ML algorithms and code are often found in publically available repositories, or data stores, that draw heavily on the aforementioned frameworks. In a December 2019 analysis of code hosting site GitHub, SMU Professor of Information Systems David Lo found over 46,000 repositories that were dependent on TensorFlow, and over 15,000 used PyTorch. Because of these frameworks' popularity, any vulnerability in them can be exposed to cause widespread damage.
"ML frameworks are used to create and run trained ML models," explains Professor Lo, who is also the Director of SMU's Research Lab for Intelligent Software Engineering. "A vulnerability in ML frameworks can potentially translate to vulnerabilities in all trained ML models that are created by it or run on top of it. As an analogy, one can imagine a vulnerability in an operating system; this vulnerability can impact all software that is run on top of the operating system."
Uncovering framework vulnerabilities
Professor Lo's latest research project titled "Uncovering Vulnerabilities in Machine Learning Frameworks via Software Composition Analysis and Directed Grammar-Based Fuzzing"seeks to address that issue. The project, which is supported by the National Research Foundation Singapore, under the National University of Singapore's National Satellite of Excellence in Trustworthy Software Systems, seeks to fill a gap in identifying vulnerabilities in ML frameworks.
Research in this field is often focused on trained ML models rather than the underlying frameworks, and existing research on ML frameworks deal more with bugs (when a system does not behave the way it should) rather than vulnerabilities (that can be exploited). But what is Software Composition Analysis and Directed Grammar-Based Fuzzing? And how does it uncover vulnerabilities?
"Software Composition Analysis (SCA) refers to a toolset that identifies software vulnerabilities in a target project by analyzing its dependencies," writes Professor Lo. A direct 'dependency' is when a software system uses a third-party library—"a collection of source code that is developed by a third-party, e.g., a software foundation, and shared for reuse to many people"—which may, in turn, be dependent on another third party library. For such a case, the software has one direct dependency and one transitive dependency.
"SCA automatically reports vulnerabilities in the open-source libraries that an application directly or transitively dependent on, so that they can be addressed by the application's developers," explains Professor Lo. "Some of the warnings highlighted by an SCA tool can be false positives. These false positives can correspond to a piece of vulnerable code that can never be executed, and thus is non-exploitable.
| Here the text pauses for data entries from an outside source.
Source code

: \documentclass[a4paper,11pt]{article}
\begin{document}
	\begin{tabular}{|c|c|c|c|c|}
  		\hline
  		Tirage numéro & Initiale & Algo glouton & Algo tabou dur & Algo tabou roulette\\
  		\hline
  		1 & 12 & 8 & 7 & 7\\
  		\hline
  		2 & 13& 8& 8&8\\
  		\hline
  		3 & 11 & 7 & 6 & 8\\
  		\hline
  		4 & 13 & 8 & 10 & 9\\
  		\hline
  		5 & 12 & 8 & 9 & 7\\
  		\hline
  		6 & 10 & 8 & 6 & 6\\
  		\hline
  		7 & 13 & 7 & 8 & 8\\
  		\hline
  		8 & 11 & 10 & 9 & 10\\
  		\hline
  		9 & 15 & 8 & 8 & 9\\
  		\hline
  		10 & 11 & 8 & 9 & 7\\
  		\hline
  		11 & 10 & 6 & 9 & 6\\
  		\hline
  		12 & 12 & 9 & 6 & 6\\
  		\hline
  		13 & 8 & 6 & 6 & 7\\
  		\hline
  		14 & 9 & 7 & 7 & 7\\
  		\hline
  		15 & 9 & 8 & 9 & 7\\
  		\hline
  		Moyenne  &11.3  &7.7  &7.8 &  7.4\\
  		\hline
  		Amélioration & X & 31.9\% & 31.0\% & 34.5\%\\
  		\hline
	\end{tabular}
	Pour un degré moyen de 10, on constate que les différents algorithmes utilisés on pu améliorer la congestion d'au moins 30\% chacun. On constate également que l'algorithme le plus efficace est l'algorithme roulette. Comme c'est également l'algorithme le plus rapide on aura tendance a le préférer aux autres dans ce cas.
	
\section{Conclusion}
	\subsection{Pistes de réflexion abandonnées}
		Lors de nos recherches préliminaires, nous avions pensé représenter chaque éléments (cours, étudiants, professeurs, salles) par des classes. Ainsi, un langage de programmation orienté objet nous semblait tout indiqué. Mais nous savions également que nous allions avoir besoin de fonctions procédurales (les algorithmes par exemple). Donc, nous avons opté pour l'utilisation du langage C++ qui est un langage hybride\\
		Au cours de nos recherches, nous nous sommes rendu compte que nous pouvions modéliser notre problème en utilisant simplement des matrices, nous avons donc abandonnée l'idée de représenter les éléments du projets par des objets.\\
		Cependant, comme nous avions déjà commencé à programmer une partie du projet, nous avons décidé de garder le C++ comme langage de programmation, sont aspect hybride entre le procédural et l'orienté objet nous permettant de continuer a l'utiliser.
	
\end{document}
"Directed Grammar-Based Fuzzing is a method to generate valid test cases (following predefined grammars) and drive test executions to vulnerable code. If such test executions can be derived, it will provide evidence that a highlighted vulnerability is executable and likely to be exploitable by attackers."
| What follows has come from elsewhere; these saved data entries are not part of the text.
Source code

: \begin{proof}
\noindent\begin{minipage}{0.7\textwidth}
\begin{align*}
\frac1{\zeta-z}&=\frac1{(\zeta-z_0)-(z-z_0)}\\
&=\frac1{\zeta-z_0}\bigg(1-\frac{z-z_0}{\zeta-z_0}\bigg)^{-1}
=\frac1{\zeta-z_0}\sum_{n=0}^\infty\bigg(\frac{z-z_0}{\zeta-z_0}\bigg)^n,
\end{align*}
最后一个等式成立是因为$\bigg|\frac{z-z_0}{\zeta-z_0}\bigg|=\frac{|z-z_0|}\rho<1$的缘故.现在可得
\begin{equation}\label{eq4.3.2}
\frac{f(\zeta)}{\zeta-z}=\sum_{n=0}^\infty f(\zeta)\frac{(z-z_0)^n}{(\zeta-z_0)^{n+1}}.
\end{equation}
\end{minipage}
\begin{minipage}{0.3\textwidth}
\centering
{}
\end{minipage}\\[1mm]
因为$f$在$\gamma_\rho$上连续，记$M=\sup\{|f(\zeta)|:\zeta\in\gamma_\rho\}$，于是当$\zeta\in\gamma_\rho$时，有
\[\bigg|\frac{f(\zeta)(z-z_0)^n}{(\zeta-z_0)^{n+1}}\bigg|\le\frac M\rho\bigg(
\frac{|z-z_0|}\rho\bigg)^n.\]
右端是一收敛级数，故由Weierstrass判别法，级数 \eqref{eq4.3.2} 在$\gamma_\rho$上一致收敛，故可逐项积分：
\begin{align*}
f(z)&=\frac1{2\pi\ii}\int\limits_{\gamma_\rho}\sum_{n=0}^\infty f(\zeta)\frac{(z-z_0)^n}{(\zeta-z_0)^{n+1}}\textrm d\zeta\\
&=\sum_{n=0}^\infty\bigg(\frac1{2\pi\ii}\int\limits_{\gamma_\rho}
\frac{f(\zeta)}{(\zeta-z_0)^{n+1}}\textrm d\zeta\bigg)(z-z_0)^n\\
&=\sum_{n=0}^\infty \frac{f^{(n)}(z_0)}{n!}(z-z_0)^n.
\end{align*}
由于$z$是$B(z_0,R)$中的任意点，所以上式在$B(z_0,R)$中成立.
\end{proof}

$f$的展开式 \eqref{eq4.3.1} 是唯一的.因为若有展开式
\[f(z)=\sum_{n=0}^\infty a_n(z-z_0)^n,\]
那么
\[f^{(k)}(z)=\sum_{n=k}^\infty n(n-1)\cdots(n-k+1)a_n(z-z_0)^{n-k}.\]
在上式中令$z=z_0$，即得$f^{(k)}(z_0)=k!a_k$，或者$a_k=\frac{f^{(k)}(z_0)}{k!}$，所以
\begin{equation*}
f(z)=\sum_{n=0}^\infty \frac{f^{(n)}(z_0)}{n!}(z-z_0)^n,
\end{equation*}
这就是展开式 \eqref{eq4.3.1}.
Effectively, Professor Lo's project seeks to differentiate between vulnerabilities that cannot be used by hackers to attack a software system (false positives) from those that can be. In that way, cybersecurity experts can avoid wasting time on the false positives and instead focus on fixing vulnerabilities that are executable. Additionally, it seeks to "automatically identify vulnerable dependencies in a project so that developers can continue using third-party libraries with peace of mind".
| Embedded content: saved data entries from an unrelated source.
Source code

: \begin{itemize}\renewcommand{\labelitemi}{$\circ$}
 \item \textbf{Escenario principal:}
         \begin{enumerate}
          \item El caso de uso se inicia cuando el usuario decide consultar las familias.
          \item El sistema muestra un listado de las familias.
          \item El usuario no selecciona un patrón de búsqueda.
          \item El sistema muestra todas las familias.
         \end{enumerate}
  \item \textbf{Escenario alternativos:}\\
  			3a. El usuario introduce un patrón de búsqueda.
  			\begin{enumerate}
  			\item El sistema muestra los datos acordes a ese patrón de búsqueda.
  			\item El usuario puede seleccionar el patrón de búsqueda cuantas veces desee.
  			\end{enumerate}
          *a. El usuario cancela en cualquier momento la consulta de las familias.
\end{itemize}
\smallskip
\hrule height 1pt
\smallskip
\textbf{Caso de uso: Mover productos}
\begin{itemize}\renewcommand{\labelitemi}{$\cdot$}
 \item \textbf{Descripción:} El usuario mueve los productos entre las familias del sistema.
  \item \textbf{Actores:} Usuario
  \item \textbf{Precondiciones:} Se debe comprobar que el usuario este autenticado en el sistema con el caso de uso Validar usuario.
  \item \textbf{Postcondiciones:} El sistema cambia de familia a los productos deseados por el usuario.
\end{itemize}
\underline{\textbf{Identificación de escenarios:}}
With the active participation of industry partner Veracode, the project will seek to develop deep learning solutions to uncover vulnerability repair activities in open source projects. In doing so, the versions of the third-party libraries in which vulnerabilities exist can be identified. Also, they plan to link third-party libraries to entries in databases such as the U.S. National Vulnerability Database (NVD). Overall, Professor Lo and his collaborators aim to better curate the list of ML framework vulnerabilities and develop a more effective SCA process.
Professor Lo elaborates: "If we know that a version N of a third-party library includes fixes to a vulnerability, we can then identify that version N-1 contains the vulnerability (that remains unfixed). We can then use this information to identify all code that makes use of version N-1, warning developers of this potential security issue."
The project, which will run for two and a half years, is one of four externally-funded projects that Professor Lo is currently working on as a Principal Investigator. What is his secret for successfully securing research grants?
"I find it very helpful to keep myself up-to-date about various grant opportunities and align my research to those opportunities," he observes. "Good collaborations with colleagues at SMU, industry, and other universities in Singapore and beyond are also important.
"Also, as the saying goes: 'The road to success is paved with failure.' I learn from the unsuccessful proposals that I wrote, which helps me in writing successful ones."